I should have re-read my reply before posting.  It would only be in a double NAT situation if both routers where in router mode.  Since the Orbi is in AP mode, all clients get their DHCP assignments from the primary router in between the modem and the Orbi.  The primary router has no way to distinguish systems on the Orbi network, it won't know if they are using the wired LAN ports, primary WiFi or guest WiFi.  So if the PCs that are being allowed RDP access from the guest network are on the primary network of the primary router, then this will not be filtered from other clients on the primary router.  They would only be guests on the clients bound to the Orbi.

@l11nad, are the PCs that are being allowed RDP access from the guest WiFi on the primary router, or are they on the Orbi?

I just performed an experiment:

• Configured a second Orbi RBR50 (my spare) as an Access Point (AP) and gave it WiFi names separate from my primary Orbi.
  The Guest WiFi is set NOT to "Allow guests to see each other and access my local network."
  (The Guest network on my primary Orbi is set the same way.  NOT Allow.)
• Connected a computer to a LAN port on the AP Orbi (which should be the "primary network" for this Orbi).
• Connected a smartphone to the "Guest" WiFi on the AP Orbi.
• Ran "Fing" on the smartphone and scanned the network.  Sure enough, it picked up all the devices connected to the primary Orbi, it picked up the AP Orbi, and it picked up the computer connected to a LAN port on the AP Orbi.
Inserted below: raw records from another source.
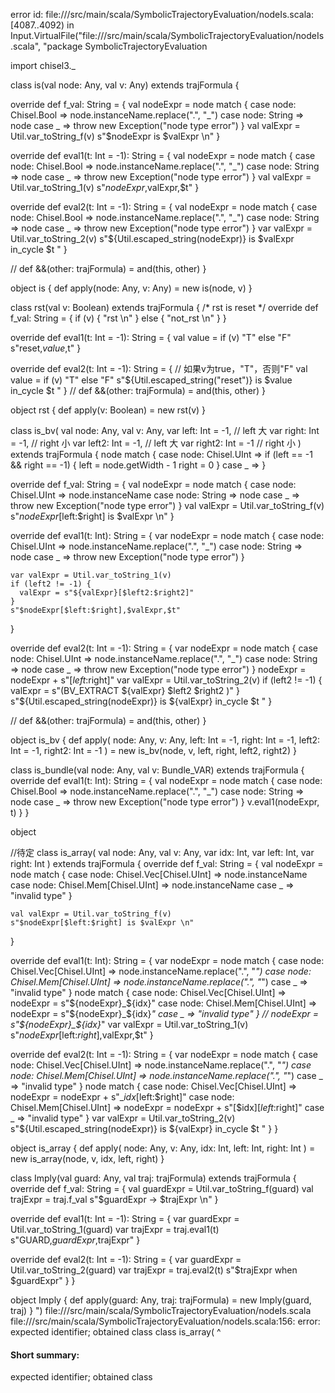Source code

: error id: file://<WORKSPACE>/src/main/scala/SymbolicTrajectoryEvaluation/nodeIs.scala:[4087..4092) in Input.VirtualFile("file://<WORKSPACE>/src/main/scala/SymbolicTrajectoryEvaluation/nodeIs.scala", "package SymbolicTrajectoryEvaluation

import chisel3._

class is(val node: Any, val v: Any) extends trajFormula {

  override def f_val: String = {
    val nodeExpr = node match {
      case node: Chisel.Bool => node.instanceName.replace(".", "_")
      case node: String      => node
      case _                 => throw new Exception("node type error")
    }
    val valExpr = Util.var_toString_f(v)
    s"$nodeExpr is $valExpr \n"
  }

  override def eval1(t: Int = -1): String = {
    val nodeExpr = node match {
      case node: Chisel.Bool => node.instanceName.replace(".", "_")
      case node: String      => node
      case _                 => throw new Exception("node type error")
    }
    val valExpr = Util.var_toString_1(v)
    s"$nodeExpr,$valExpr,$t"
  }

  override def eval2(t: Int = -1): String = {
    val nodeExpr = node match {
      case node: Chisel.Bool => node.instanceName.replace(".", "_")
      case node: String      => node
      case _                 => throw new Exception("node type error")
    }
    var valExpr = Util.var_toString_2(v)
    s"${Util.escaped_string(nodeExpr)} is $valExpr in_cycle $t "
  }

  // def &&(other: trajFormula) = and(this, other)
}

object is {
  def apply(node: Any, v: Any) = new is(node, v)
}

class rst(val v: Boolean) extends trajFormula {
  /*
  rst is reset
   */
  override def f_val: String = {
    if (v) {
      "rst \n"
    } else {
      "not_rst \n"
    }
  }

  override def eval1(t: Int = -1): String = {
    val value = if (v) "T" else "F"
    s"reset,$value,$t"
  }

  override def eval2(t: Int = -1): String = {
    // 如果v为true，"T"，否则"F"
    val value = if (v) "T" else "F"
    s"${Util.escaped_string("reset")} is $value in_cycle $t "
  }
  // def &&(other: trajFormula) = and(this, other)
}

object rst {
  def apply(v: Boolean) = new rst(v)
}

class is_bv(
    val node: Any,
    val v: Any,
    var left: Int = -1, // left 大
    var right: Int = -1, // right 小
    var left2: Int = -1, // left 大
    var right2: Int = -1 // right 小
) extends trajFormula {
  node match {
    case node: Chisel.UInt =>
      if (left == -1 && right == -1) {
        left = node.getWidth - 1
        right = 0
      }
    case _ =>
  }

  override def f_val: String = {
    val nodeExpr = node match {
      case node: Chisel.UInt => node.instanceName
      case node: String      => node
      case _                 => throw new Exception("node type error")
    }
    val valExpr = Util.var_toString_f(v)
    s"$nodeExpr[$left:$right] is $valExpr \n"
  }

  override def eval1(t: Int): String = {
    var nodeExpr = node match {
      case node: Chisel.UInt => node.instanceName.replace(".", "_")
      case node: String      => node
      case _                 => throw new Exception("node type error")
    }

    var valExpr = Util.var_toString_1(v)
    if (left2 != -1) {
      valExpr = s"${valExpr}[$left2:$right2]"
    }
    s"$nodeExpr[$left:$right],$valExpr,$t"
  }

  override def eval2(t: Int = -1): String = {
    var nodeExpr = node match {
      case node: Chisel.UInt => node.instanceName.replace(".", "_")
      case node: String      => node
      case _                 => throw new Exception("node type error")
    }
    nodeExpr = nodeExpr + s"[$left:$right]"
    var valExpr = Util.var_toString_2(v)
    if (left2 != -1) {
      valExpr = s"(BV_EXTRACT ${valExpr} $left2 $right2 )"
    }
    s"${Util.escaped_string(nodeExpr)} is ${valExpr} in_cycle $t "
  }

  // def &&(other: trajFormula) = and(this, other)
}

object is_bv {
  def apply(
      node: Any,
      v: Any,
      left: Int = -1,
      right: Int = -1,
      left2: Int = -1,
      right2: Int = -1
  ) = new is_bv(node, v, left, right, left2, right2)
}

class is_bundle(val node: Any, val v: Bundle_VAR) extends trajFormula {
  override def eval1(t: Int): String = {
    val nodeExpr = node match {
      case node: Chisel.Bool => node.instanceName.replace(".", "_")
      case node: String      => node
      case _                 => throw new Exception("node type error")
    }
    v.eval1(nodeExpr, t)
  }
}

object 

//待定
class is_array(
    val node: Any,
    val v: Any,
    var idx: Int,
    var left: Int,
    var right: Int
) extends trajFormula {
  override def f_val: String = {
    val nodeExpr = node match {
      case node: Chisel.Vec[Chisel.UInt] => node.instanceName
      case node: Chisel.Mem[Chisel.UInt] => node.instanceName
      case _                             => "invalid type"
    }

    val valExpr = Util.var_toString_f(v)
    s"$nodeExpr[$left:$right] is $valExpr \n"
  }

  override def eval1(t: Int): String = {
    var nodeExpr = node match {
      case node: Chisel.Vec[Chisel.UInt] => node.instanceName.replace(".", "_")
      case node: Chisel.Mem[Chisel.UInt] => node.instanceName.replace(".", "_")
      case _                             => "invalid type"
    }
    node match {
      case node: Chisel.Vec[Chisel.UInt] => nodeExpr = s"${nodeExpr}_${idx}"
      case node: Chisel.Mem[Chisel.UInt] => nodeExpr = s"${nodeExpr}_${idx}_"
      case _                             => "invalid type"
    }
    // nodeExpr = s"${nodeExpr}_${idx}_"
    var valExpr = Util.var_toString_1(v)
    s"$nodeExpr[$left:$right],$valExpr,$t"
  }

  override def eval2(t: Int = -1): String = {
    var nodeExpr = node match {
      case node: Chisel.Vec[Chisel.UInt] => node.instanceName.replace(".", "_")
      case node: Chisel.Mem[Chisel.UInt] => node.instanceName.replace(".", "_")
      case _                             => "invalid type"
    }
    node match {
      case node: Chisel.Vec[Chisel.UInt] =>
        nodeExpr = nodeExpr + s"_$idx[$left:$right]"
      case node: Chisel.Mem[Chisel.UInt] =>
        nodeExpr = nodeExpr + s"[$idx][$left:$right]"
      case _ => "invalid type"
    }
    var valExpr = Util.var_toString_2(v)
    s"${Util.escaped_string(nodeExpr)} is ${valExpr} in_cycle $t "
  }
}

object is_array {
  def apply(
      node: Any,
      v: Any,
      idx: Int,
      left: Int,
      right: Int
  ) = new is_array(node, v, idx, left, right)
}

class Imply(val guard: Any, val traj: trajFormula) extends trajFormula {
  override def f_val: String = {
    val guardExpr = Util.var_toString_f(guard)
    val trajExpr = traj.f_val
    s"$guardExpr -> $trajExpr \n"
  }

  override def eval1(t: Int = -1): String = {
    var guardExpr = Util.var_toString_1(guard)
    var trajExpr = traj.eval1(t)
    s"GUARD,$guardExpr,$trajExpr"
  }

  override def eval2(t: Int = -1): String = {
    var guardExpr = Util.var_toString_2(guard)
    var trajExpr = traj.eval2(t)
    s"$trajExpr when $guardExpr"
  }
}

object Imply {
  def apply(guard: Any, traj: trajFormula) = new Imply(guard, traj)
}
")
file://<WORKSPACE>/src/main/scala/SymbolicTrajectoryEvaluation/nodeIs.scala
file://<WORKSPACE>/src/main/scala/SymbolicTrajectoryEvaluation/nodeIs.scala:156: error: expected identifier; obtained class
class is_array(
^
#### Short summary: 

expected identifier; obtained class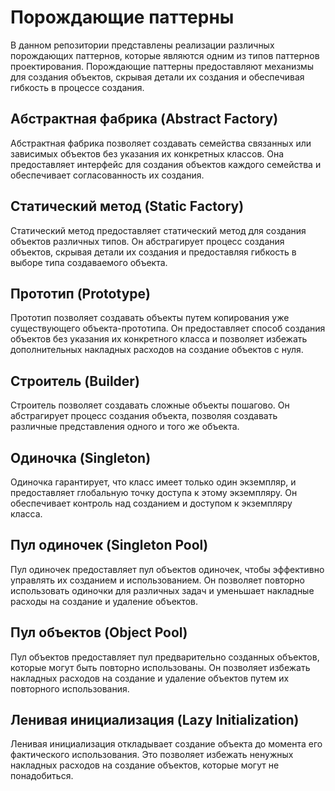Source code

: # Порождающие паттерны

В данном репозитории представлены реализации различных порождающих паттернов, которые являются одним из типов паттернов проектирования. Порождающие паттерны предоставляют механизмы для создания объектов, скрывая детали их создания и обеспечивая гибкость в процессе создания.

## Абстрактная фабрика (Abstract Factory)

Абстрактная фабрика позволяет создавать семейства связанных или зависимых объектов без указания их конкретных классов. Она предоставляет интерфейс для создания объектов каждого семейства и обеспечивает согласованность их создания.

## Статический метод (Static Factory)

Статический метод предоставляет статический метод для создания объектов различных типов. Он абстрагирует процесс создания объектов, скрывая детали их создания и предоставляя гибкость в выборе типа создаваемого объекта.

## Прототип (Prototype)

Прототип позволяет создавать объекты путем копирования уже существующего объекта-прототипа. Он предоставляет способ создания объектов без указания их конкретного класса и позволяет избежать дополнительных накладных расходов на создание объектов с нуля.

## Строитель (Builder)

Строитель позволяет создавать сложные объекты пошагово. Он абстрагирует процесс создания объекта, позволяя создавать различные представления одного и того же объекта.

## Одиночка (Singleton)

Одиночка гарантирует, что класс имеет только один экземпляр, и предоставляет глобальную точку доступа к этому экземпляру. Он обеспечивает контроль над созданием и доступом к экземпляру класса.

## Пул одиночек (Singleton Pool)

Пул одиночек предоставляет пул объектов одиночек, чтобы эффективно управлять их созданием и использованием. Он позволяет повторно использовать одиночки для различных задач и уменьшает накладные расходы на создание и удаление объектов.

## Пул объектов (Object Pool)

Пул объектов предоставляет пул предварительно созданных объектов, которые могут быть повторно использованы. Он позволяет избежать накладных расходов на создание и удаление объектов путем их повторного использования.

## Ленивая инициализация (Lazy Initialization)

Ленивая инициализация откладывает создание объекта до момента его фактического использования. Это позволяет избежать ненужных накладных расходов на создание объектов, которые могут не понадобиться.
My conclusion from this test is that the Orbi cannot separate "Guest" from the primary network when in Access Point mode.
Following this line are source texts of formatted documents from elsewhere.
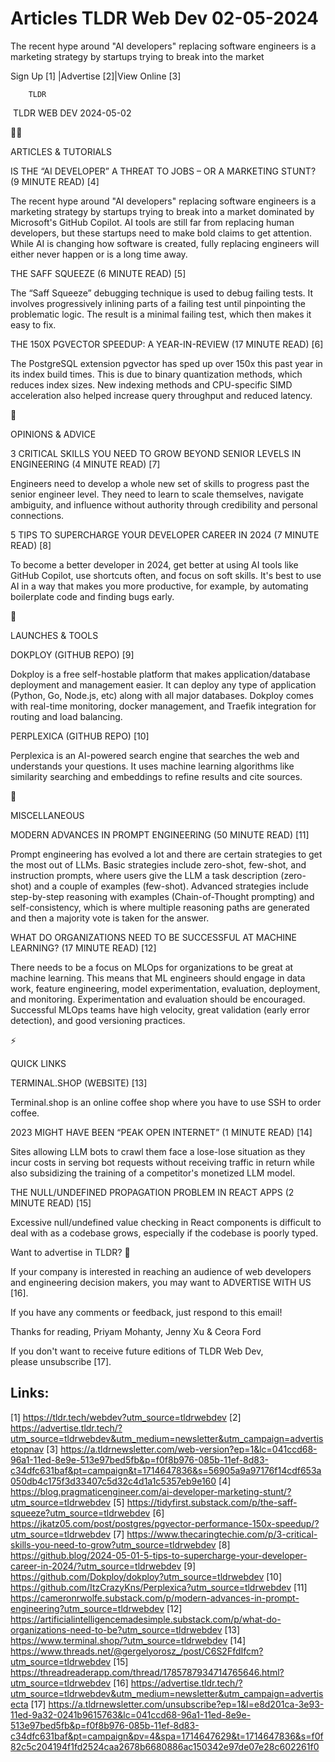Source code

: # Articles TLDR Web Dev 02-05-2024

The recent hype around "AI developers" replacing software engineers is
a marketing strategy by startups trying to break into the market  

 Sign Up [1] |Advertise [2]|View Online [3] 

		TLDR 

 TLDR WEB DEV 2024-05-02

🧑‍💻 

ARTICLES & TUTORIALS

 IS THE “AI DEVELOPER” A THREAT TO JOBS – OR A MARKETING STUNT?
(9 MINUTE READ) [4] 

 The recent hype around "AI developers" replacing software engineers
is a marketing strategy by startups trying to break into a market
dominated by Microsoft's GitHub Copilot. AI tools are still far from
replacing human developers, but these startups need to make bold
claims to get attention. While AI is changing how software is created,
fully replacing engineers will either never happen or is a long time
away. 

 THE SAFF SQUEEZE (6 MINUTE READ) [5] 

 The “Saff Squeeze” debugging technique is used to debug failing
tests. It involves progressively inlining parts of a failing test
until pinpointing the problematic logic. The result is a minimal
failing test, which then makes it easy to fix. 

 THE 150X PGVECTOR SPEEDUP: A YEAR-IN-REVIEW (17 MINUTE READ) [6] 

 The PostgreSQL extension pgvector has sped up over 150x this past
year in its index build times. This is due to binary quantization
methods, which reduces index sizes. New indexing methods and
CPU-specific SIMD acceleration also helped increase query throughput
and reduced latency. 

🧠 

OPINIONS & ADVICE

 3 CRITICAL SKILLS YOU NEED TO GROW BEYOND SENIOR LEVELS IN
ENGINEERING (4 MINUTE READ) [7] 

 Engineers need to develop a whole new set of skills to progress past
the senior engineer level. They need to learn to scale themselves,
navigate ambiguity, and influence without authority through
credibility and personal connections. 

 5 TIPS TO SUPERCHARGE YOUR DEVELOPER CAREER IN 2024 (7 MINUTE READ)
[8] 

 To become a better developer in 2024, get better at using AI tools
like GitHub Copilot, use shortcuts often, and focus on soft skills.
It's best to use AI in a way that makes you more productive, for
example, by automating boilerplate code and finding bugs early. 

🚀 

LAUNCHES & TOOLS

 DOKPLOY (GITHUB REPO) [9] 

 Dokploy is a free self-hostable platform that makes
application/database deployment and management easier. It can deploy
any type of application (Python, Go, Node.js, etc) along with all
major databases. Dokploy comes with real-time monitoring, docker
management, and Traefik integration for routing and load balancing. 

 PERPLEXICA (GITHUB REPO) [10] 

 Perplexica is an AI-powered search engine that searches the web and
understands your questions. It uses machine learning algorithms like
similarity searching and embeddings to refine results and cite
sources. 

🎁 

MISCELLANEOUS

 MODERN ADVANCES IN PROMPT ENGINEERING (50 MINUTE READ) [11] 

 Prompt engineering has evolved a lot and there are certain strategies
to get the most out of LLMs. Basic strategies include zero-shot,
few-shot, and instruction prompts, where users give the LLM a task
description (zero-shot) and a couple of examples (few-shot). Advanced
strategies include step-by-step reasoning with examples
(Chain-of-Thought prompting) and self-consistency, which is where
multiple reasoning paths are generated and then a majority vote is
taken for the answer. 

 WHAT DO ORGANIZATIONS NEED TO BE SUCCESSFUL AT MACHINE LEARNING? (17
MINUTE READ) [12] 

 There needs to be a focus on MLOps for organizations to be great at
machine learning. This means that ML engineers should engage in data
work, feature engineering, model experimentation, evaluation,
deployment, and monitoring. Experimentation and evaluation should be
encouraged. Successful MLOps teams have high velocity, great
validation (early error detection), and good versioning practices. 

⚡ 

QUICK LINKS

 TERMINAL.SHOP (WEBSITE) [13] 

 Terminal.shop is an online coffee shop where you have to use SSH to
order coffee. 

 2023 MIGHT HAVE BEEN “PEAK OPEN INTERNET” (1 MINUTE READ) [14] 

 Sites allowing LLM bots to crawl them face a lose-lose situation as
they incur costs in serving bot requests without receiving traffic in
return while also subsidizing the training of a competitor's monetized
LLM model. 

 THE NULL/UNDEFINED PROPAGATION PROBLEM IN REACT APPS (2 MINUTE READ)
[15] 

 Excessive null/undefined value checking in React components is
difficult to deal with as a codebase grows, especially if the codebase
is poorly typed. 

Want to advertise in TLDR? 📰

 If your company is interested in reaching an audience of web
developers and engineering decision makers, you may want to ADVERTISE
WITH US [16]. 

 If you have any comments or feedback, just respond to this email! 

Thanks for reading, 
Priyam Mohanty, Jenny Xu & Ceora Ford 

If you don't want to receive future editions of TLDR Web Dev,
please unsubscribe [17]. 

 

Links:
------
[1] https://tldr.tech/webdev?utm_source=tldrwebdev
[2] https://advertise.tldr.tech/?utm_source=tldrwebdev&utm_medium=newsletter&utm_campaign=advertisetopnav
[3] https://a.tldrnewsletter.com/web-version?ep=1&lc=041ccd68-96a1-11ed-8e9e-513e97bed5fb&p=f0f8b976-085b-11ef-8d83-c34dfc631baf&pt=campaign&t=1714647836&s=56905a9a97176f14cdf653a050db4c175f3d33407c5d32c4d1a1c5357eb9e160
[4] https://blog.pragmaticengineer.com/ai-developer-marketing-stunt/?utm_source=tldrwebdev
[5] https://tidyfirst.substack.com/p/the-saff-squeeze?utm_source=tldrwebdev
[6] https://jkatz05.com/post/postgres/pgvector-performance-150x-speedup/?utm_source=tldrwebdev
[7] https://www.thecaringtechie.com/p/3-critical-skills-you-need-to-grow?utm_source=tldrwebdev
[8] https://github.blog/2024-05-01-5-tips-to-supercharge-your-developer-career-in-2024/?utm_source=tldrwebdev
[9] https://github.com/Dokploy/dokploy?utm_source=tldrwebdev
[10] https://github.com/ItzCrazyKns/Perplexica?utm_source=tldrwebdev
[11] https://cameronrwolfe.substack.com/p/modern-advances-in-prompt-engineering?utm_source=tldrwebdev
[12] https://artificialintelligencemadesimple.substack.com/p/what-do-organizations-need-to-be?utm_source=tldrwebdev
[13] https://www.terminal.shop/?utm_source=tldrwebdev
[14] https://www.threads.net/@gergelyorosz_/post/C6S2FfdIfcm?utm_source=tldrwebdev
[15] https://threadreaderapp.com/thread/1785787934714765646.html?utm_source=tldrwebdev
[16] https://advertise.tldr.tech/?utm_source=tldrwebdev&utm_medium=newsletter&utm_campaign=advertisecta
[17] https://a.tldrnewsletter.com/unsubscribe?ep=1&l=e8d201ca-3e93-11ed-9a32-0241b9615763&lc=041ccd68-96a1-11ed-8e9e-513e97bed5fb&p=f0f8b976-085b-11ef-8d83-c34dfc631baf&pt=campaign&pv=4&spa=1714647629&t=1714647836&s=f0f82c5c204194f1fd2524caa2678b6680886ac150342e97de07e28c602261f0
Honestly, I cannot decide if this is a "bug" or if our natural assumptions were incorrect.  It's an access point.  How can the primary router know (or care) what this access point thinks are separate networks (primary and guest).  Maybe I should have tried more tests (ping, RDP, etc.), but when Fing "found it" immediately, I said, "oh, s**t" and quit.

Would be helpful if someone else could conduct a similar experiment and either substantiate or reject my results.

Guest Network depends on the use of the WAN port when in router mode to have full separation of the two networks, WAN and LAN. Thus if the Allow Guest to see each other is enabled, then the guests should have access to the LAN side of the fence. AP mode then the WAN and LAN are combined in some fashion or the WAN port gets mirrored to the LAN side while actual WAN and DHCP router services are disbled. So AP mode, everything is on the LAN side.